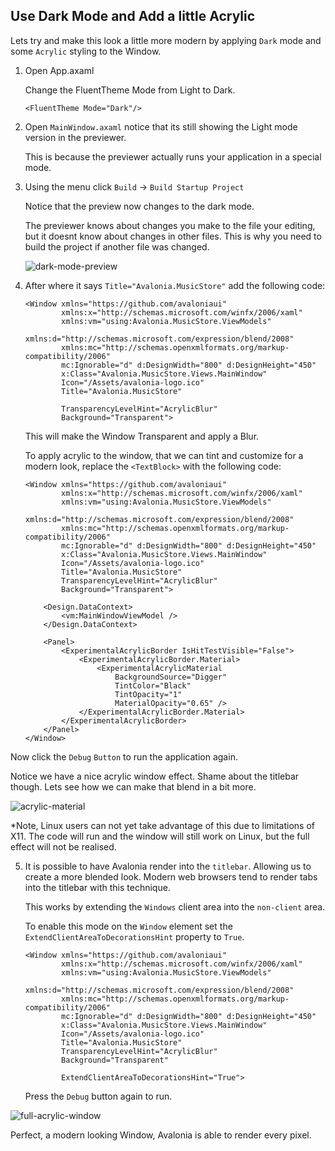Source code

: ## Use Dark Mode and Add a little Acrylic

Lets try and make this look a little more modern by applying `Dark` mode and some `Acrylic` styling to the Window.

1. Open App.axaml 

   Change the FluentTheme Mode from Light to Dark.

   ```xaml
   <FluentTheme Mode="Dark"/>
   ```

2. Open `MainWindow.axaml` notice that its still showing the Light mode version in the previewer.

   This is because the previewer actually runs your application in a special mode. 

   

3. Using the menu click `Build` -> `Build Startup Project`

   Notice that the preview now changes to the dark mode.

   The previewer knows about changes you make to the file your editing, but it doesnt know about changes in other files. This is why you need to build the project if another file was changed.

   

   ![dark-mode-preview](/Users/danwalmsley/repos/avaloniaui.net/src/AvaloniaUI.Net/wwwroot/docs/advanced-tutorial/images/dark-mode-preview.png)

   

4. After where it says `Title="Avalonia.MusicStore"` add the following code:

   ```xaml
   <Window xmlns="https://github.com/avaloniaui"
           xmlns:x="http://schemas.microsoft.com/winfx/2006/xaml"
           xmlns:vm="using:Avalonia.MusicStore.ViewModels"
           xmlns:d="http://schemas.microsoft.com/expression/blend/2008"
           xmlns:mc="http://schemas.openxmlformats.org/markup-compatibility/2006"
           mc:Ignorable="d" d:DesignWidth="800" d:DesignHeight="450"
           x:Class="Avalonia.MusicStore.Views.MainWindow"
           Icon="/Assets/avalonia-logo.ico"
           Title="Avalonia.MusicStore"
           
           TransparencyLevelHint="AcrylicBlur"
           Background="Transparent">
   ```

   This will make the Window Transparent and apply a Blur.

   

   To apply acrylic to the window, that we can tint and customize for a modern look, replace the `<TextBlock>` with the following code:

   ```xaml
   <Window xmlns="https://github.com/avaloniaui"
           xmlns:x="http://schemas.microsoft.com/winfx/2006/xaml"
           xmlns:vm="using:Avalonia.MusicStore.ViewModels"
           xmlns:d="http://schemas.microsoft.com/expression/blend/2008"
           xmlns:mc="http://schemas.openxmlformats.org/markup-compatibility/2006"
           mc:Ignorable="d" d:DesignWidth="800" d:DesignHeight="450"
           x:Class="Avalonia.MusicStore.Views.MainWindow"
           Icon="/Assets/avalonia-logo.ico"
           Title="Avalonia.MusicStore"
           TransparencyLevelHint="AcrylicBlur"
           Background="Transparent">
   
       <Design.DataContext>
           <vm:MainWindowViewModel />
       </Design.DataContext>
   
       <Panel>
           <ExperimentalAcrylicBorder IsHitTestVisible="False">
               <ExperimentalAcrylicBorder.Material>
                   <ExperimentalAcrylicMaterial
                       BackgroundSource="Digger"
                       TintColor="Black"
                       TintOpacity="1"
                       MaterialOpacity="0.65" />
               </ExperimentalAcrylicBorder.Material>
           </ExperimentalAcrylicBorder>
       </Panel>
   </Window>
   ```

Now click the `Debug` `Button` to run the application again.

Notice we have a nice acrylic window effect. Shame about the titlebar though. Lets see how we can make that blend in a bit more.

![acrylic-material](/Users/danwalmsley/repos/avaloniaui.net/src/AvaloniaUI.Net/wwwroot/docs/advanced-tutorial/images/acrylic-material.png)

*Note, Linux users can not yet take advantage of this due to limitations of X11. The code will run and the window will still work on Linux, but the full effect will not be realised.



5. It is possible to have Avalonia render into the `titlebar`. Allowing us to create a more blended look. Modern web browsers tend to render tabs into the titlebar with this technique. 

   This works by extending the `Windows` client area into the `non-client` area.

   To enable this mode on the `Window` element  set the `ExtendClientAreaToDecorationsHint` property to `True`.

   ```xaml
   <Window xmlns="https://github.com/avaloniaui"
           xmlns:x="http://schemas.microsoft.com/winfx/2006/xaml"
           xmlns:vm="using:Avalonia.MusicStore.ViewModels"
           xmlns:d="http://schemas.microsoft.com/expression/blend/2008"
           xmlns:mc="http://schemas.openxmlformats.org/markup-compatibility/2006"
           mc:Ignorable="d" d:DesignWidth="800" d:DesignHeight="450"
           x:Class="Avalonia.MusicStore.Views.MainWindow"
           Icon="/Assets/avalonia-logo.ico"
           Title="Avalonia.MusicStore"
           TransparencyLevelHint="AcrylicBlur"
           Background="Transparent"
           
           ExtendClientAreaToDecorationsHint="True">
   ```

   Press the `Debug` button again to run.

![full-acrylic-window](/Users/danwalmsley/repos/avaloniaui.net/src/AvaloniaUI.Net/wwwroot/docs/advanced-tutorial/images/full-acrylic-window.png)

Perfect, a modern looking Window, Avalonia is able to render every pixel.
--
→ **ASSIGNMENT**
Using the listing above, return word for word each line from the one that has "Notice we have" through the one that has "not be realised.", and no line outside that range.

→ **SOLUTION TO THIS TASK**
Notice we have a nice acrylic window effect. Shame about the titlebar though. Lets see how we can make that blend in a bit more.

![acrylic-material](/Users/danwalmsley/repos/avaloniaui.net/src/AvaloniaUI.Net/wwwroot/docs/advanced-tutorial/images/acrylic-material.png)

*Note, Linux users can not yet take advantage of this due to limitations of X11. The code will run and the window will still work on Linux, but the full effect will not be realised.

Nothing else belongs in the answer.